Blood in the Face is a book and movie combo about white supremacy under the direction of James Ridgeway, who writes for the Village Voice in New York City.
The book covers general trends in white supremacy over the last century, while the movie documents a single white supremacist conference held in rural Michigan in 1990. Between the two, the creators paint a sketchy picture of these movements which offers a lot of good information but not much understanding of the roots of racism, national oppression and the material basis for fascism in Amerika.
Taking something of a zoo-goer's approach, these efforts tend to look at the masses of white supremacists as alienated deviants, manipulated and duped by greater powers. According to this romantic (and common) view, working class whites don't benefit from white supremacy, but are themselves victims of it.
For example, the book emphasizes the leadership of powerful monopolists such as Henry Ford, who was the "main publicist" of Jewish conspiracy theories in the 1920s. Ridgeway quotes Adolf Hitler as saying, "I wish I could send some of my shock troops to Chicago and other big American cities to help in the elections ... We look to Heinrich Ford as the leader of the growing fascist movement in America...... (p.43)

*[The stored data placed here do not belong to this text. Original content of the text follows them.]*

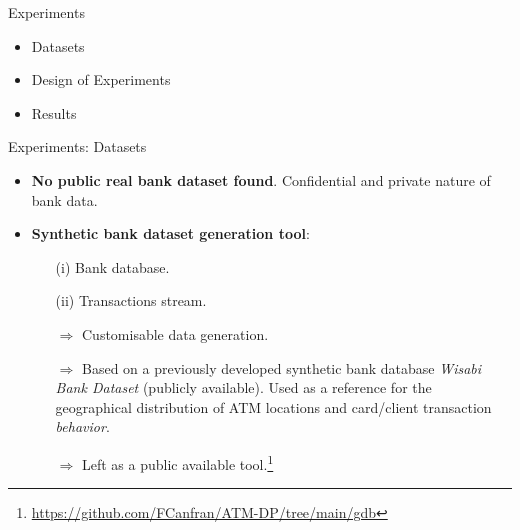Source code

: 
\begin{frame}{Experiments}
    \begin{itemize}
        \item Datasets
        \vspace{1em}
        \item Design of Experiments
        \vspace{1em}
        \item Results
    \end{itemize}
\end{frame}


\begin{frame}{Experiments: Datasets}
\begin{itemize}
    \item \textbf{No public real bank dataset found}. Confidential and private nature of bank data.
    \vspace{1em}
    \item \textbf{Synthetic bank dataset generation tool}: 
    \begin{itemize}
        \item[(i)] Bank database.
        \vspace{0.5em}
        \item[(ii)] Transactions stream.
    \end{itemize}
    \vspace{1em}
    \begin{itemize}
        \item[$\Rightarrow$] Customisable data generation.
        \vspace{0.5em}
        \item[$\Rightarrow$] Based on a previously developed synthetic bank database \emph{Wisabi Bank Dataset} (publicly available). Used as a reference for the geographical distribution of ATM locations and card/client transaction \emph{behavior}.
        \vspace{0.5em}
        \item[$\Rightarrow$] Left as a public available tool.\footnote{\url{https://github.com/FCanfran/ATM-DP/tree/main/gdb}}
    \end{itemize}    
\end{itemize}
\end{frame}

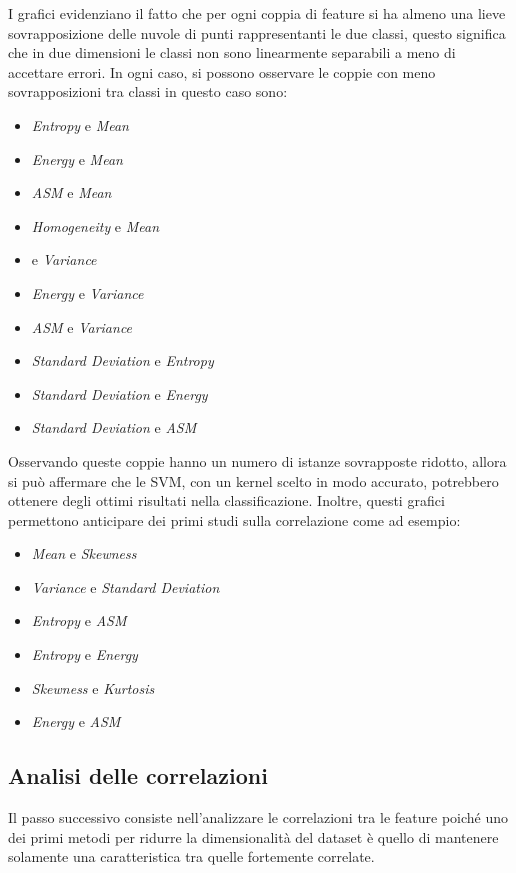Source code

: I grafici evidenziano il fatto che per ogni coppia di feature si ha almeno una
lieve sovrapposizione delle nuvole di punti rappresentanti le due classi, questo
significa che in due dimensioni le classi non sono linearmente separabili a meno
di accettare errori. In ogni caso, si possono osservare le coppie con
meno sovrapposizioni tra classi in questo caso sono:
\begin{itemize}
      \item \textit{Entropy} e \textit{Mean}
      \item \textit{Energy} e \textit{Mean}
      \item \textit{ASM} e \textit{Mean}
      \item \textit{Homogeneity} e \textit{Mean}
      \item {} e \textit{Variance}
      \item \textit{Energy} e \textit{Variance}
      \item \textit{ASM} e \textit{Variance}
      \item \textit{Standard Deviation} e \textit{Entropy}
      \item \textit{Standard Deviation} e \textit{Energy}
      \item \textit{Standard Deviation} e \textit{ASM}
\end{itemize}
Osservando queste coppie hanno un numero di istanze sovrapposte ridotto, allora
si può affermare che le SVM, con un kernel scelto in modo accurato, potrebbero
ottenere degli ottimi risultati nella classificazione. Inoltre, questi grafici
permettono anticipare dei primi studi sulla correlazione come ad esempio:
\begin{itemize}
      \item \textit{Mean} e \textit{Skewness}
      \item \textit{Variance} e \textit{Standard Deviation}
      \item \textit{Entropy} e \textit{ASM}
      \item \textit{Entropy} e \textit{Energy}
      \item \textit{Skewness} e \textit{Kurtosis}
      \item \textit{Energy} e \textit{ASM}
\end{itemize}
\subsection{Analisi delle correlazioni} \label{sec:correlazione}
Il passo successivo consiste nell'analizzare le correlazioni tra le feature 
poiché uno dei primi metodi per ridurre la dimensionalità del dataset è quello 
di mantenere solamente una caratteristica tra quelle fortemente correlate.

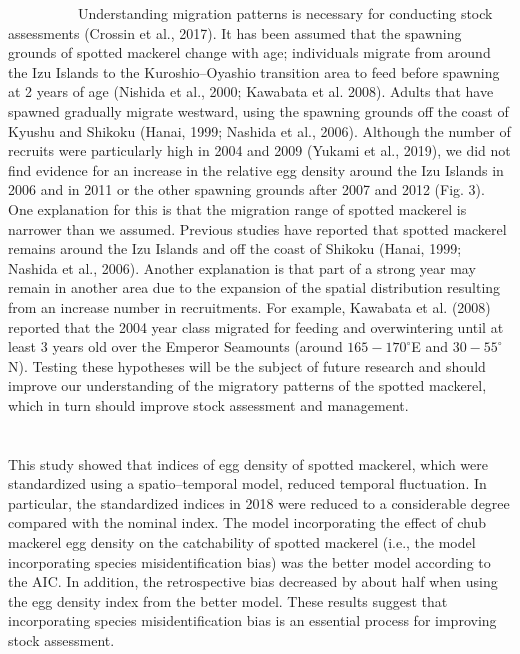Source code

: \documentclass[12pt]{article}
\begin{document}
\begin{linenumbers}
\ \ \ \ \ \ \ \ \ \ 
Understanding migration patterns is necessary for conducting stock assessments (Crossin et al., 2017). It has been assumed that the spawning grounds of spotted mackerel change with age; individuals migrate from around the Izu Islands to the Kuroshio--Oyashio transition area to feed before spawning at 2 years of age (Nishida et al., 2000; Kawabata et al. 2008). Adults that have spawned gradually migrate westward, using the spawning grounds off the coast of Kyushu and Shikoku (Hanai, 1999; Nashida et al., 2006). Although the number of recruits were particularly high in 2004 and 2009 (Yukami et al., 2019), we did not find evidence for an increase in the relative egg density around the Izu Islands in 2006 and in 2011 or the other spawning grounds after 2007 and 2012 (Fig. 3). One explanation for this is that the migration range of spotted mackerel is narrower than we assumed. Previous studies have reported that spotted mackerel remains around the Izu Islands and off the coast of Shikoku (Hanai, 1999; Nashida et al., 2006). Another explanation is that part of a strong year may remain in another area due to the expansion of the spatial distribution resulting from an increase number in recruitments. For example, Kawabata et al. (2008) reported that the 2004 year class migrated for feeding and overwintering until at least 3 years old over the Emperor Seamounts (around $\textrm{165}-\textrm{170}^{\circ}$E and $\textrm{30}-\textrm{55}^{\circ}$N). Testing these hypotheses will be the subject of future research and should improve our understanding of the migratory patterns of the spotted mackerel, which in turn should improve stock assessment and management.
\ \\

\ \\
\\
This study showed that indices of egg density of spotted mackerel, which were standardized using a spatio--temporal model, reduced temporal fluctuation. In particular, the standardized indices in 2018 were reduced to a considerable degree compared with the nominal index. The model incorporating the effect of chub mackerel egg density on the catchability of spotted mackerel (i.e., the model incorporating species misidentification bias) was the better model according to the AIC. In addition, the retrospective bias decreased by about half when using the egg density index from the better model. These results suggest that incorporating species misidentification bias is an essential process for improving stock assessment. 


\end{linenumbers}
\end{document}
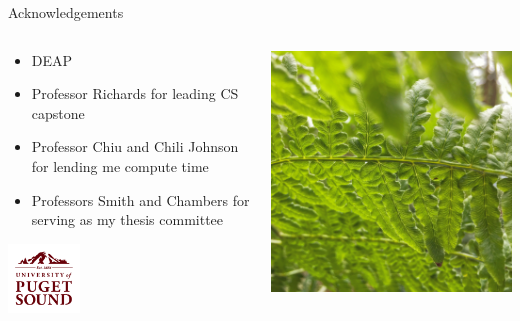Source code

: \appendix

\begin{frame}{Acknowledgements}
\begin{columns}
\begin{column}{0.6\textwidth}
\begin{itemize}
\item DEAP \cite{Fortin2012DEAP:Easy}
\item Professor Richards for leading CS capstone
\item Professor Chiu and Chili Johnson for lending me compute time
\item Professors Smith and Chambers for serving as my thesis committee
\end{itemize}
	\vspace{-1ex}
	\begin{center}{
    \includegraphics[width= 0.3\textwidth]{img/UofPS_stacked_maroonRGB_PNG}}
    \end{center}

\end{column}
\begin{column}{0.4\textwidth}
\begin{center}
\includegraphics[width=\textwidth,trim={16cm 0 21cm 0},clip]{img/forest_fern}
\end{center}
\end{column}
\end{columns}

\end{frame}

Although Ridgeway & Co. place too much emphasis on the demagogic leaders of white supremacist movements, they correctly warn of the increasing tendency toward openly fascist organization among white workers, most of them originally "normal" people, not freaks.
One Nazi tool-and-die worker from a Michigan auto Plant tells the filmmakers: "We're just common people, working class people, everyday all-American people ... and we've realized that the only thing we've got to thank for the position we're in is our white culture, and we're not going to let it be destroyed by any sub-human trash."
Theoretician Bob Miles--a former Republican party leader, insurance executive, and official in the George Wallace presidential campaign in 1968 (p. 22)-- explains in the Film that white supremacist converts "will come from the working class, and that's where our strength is even today. When we had 2,000 members of the Klan in Michigan back in 1970, the bulk of our people came out of the auto factories ... that's not the upper class, that's the working class."
The book includes a fairly complete genealogy of supremacist groups going back to the original KKK, which, although useful, serves to create an artificially sharp distinction between the open white supremacists and the mainstream of Amerikan politics.
George Wallace was "pro-labor" for white people, and the Southern white working class supported him almost entirely. He won 77% of all working class votes in Birmingham, Alabama in the 1968 election. (That support was echoed by David Duke followers in last year's governor's race in Louisiana.) The failure of white industrial unions in the South is in fact largely due to the national leadership's shift toward integrationism during the Civil Rights Movement(1)
When the Montgomery carpenters' union in 1956 erected a gallows in the city's downtown, and hung the NAACP in effigy, the structure bore the sign, "Built by Organized Labor."(2)
The effects of openly white supremacist movements on the political mainstream are important, and for that reason it's not useless to document the groups and leaders Ridgeway & Co. focus on. Counting 3,000 violent racist incidents between 1980 and 1986--including 138 attempted or successful bombings (p. 24)--is worthwhile, even the producers and writers of Blood in the Face arbitrarily leave out countless acts of police brutality and common exploitation.
Ridgeway does deal with supremacist splits, especially over the issue of "going mainstream" as practiced by Duke. Some supremacists see Duke as a hopeless liberal sell-out, while others see his incursion into electoral politics as good strategy.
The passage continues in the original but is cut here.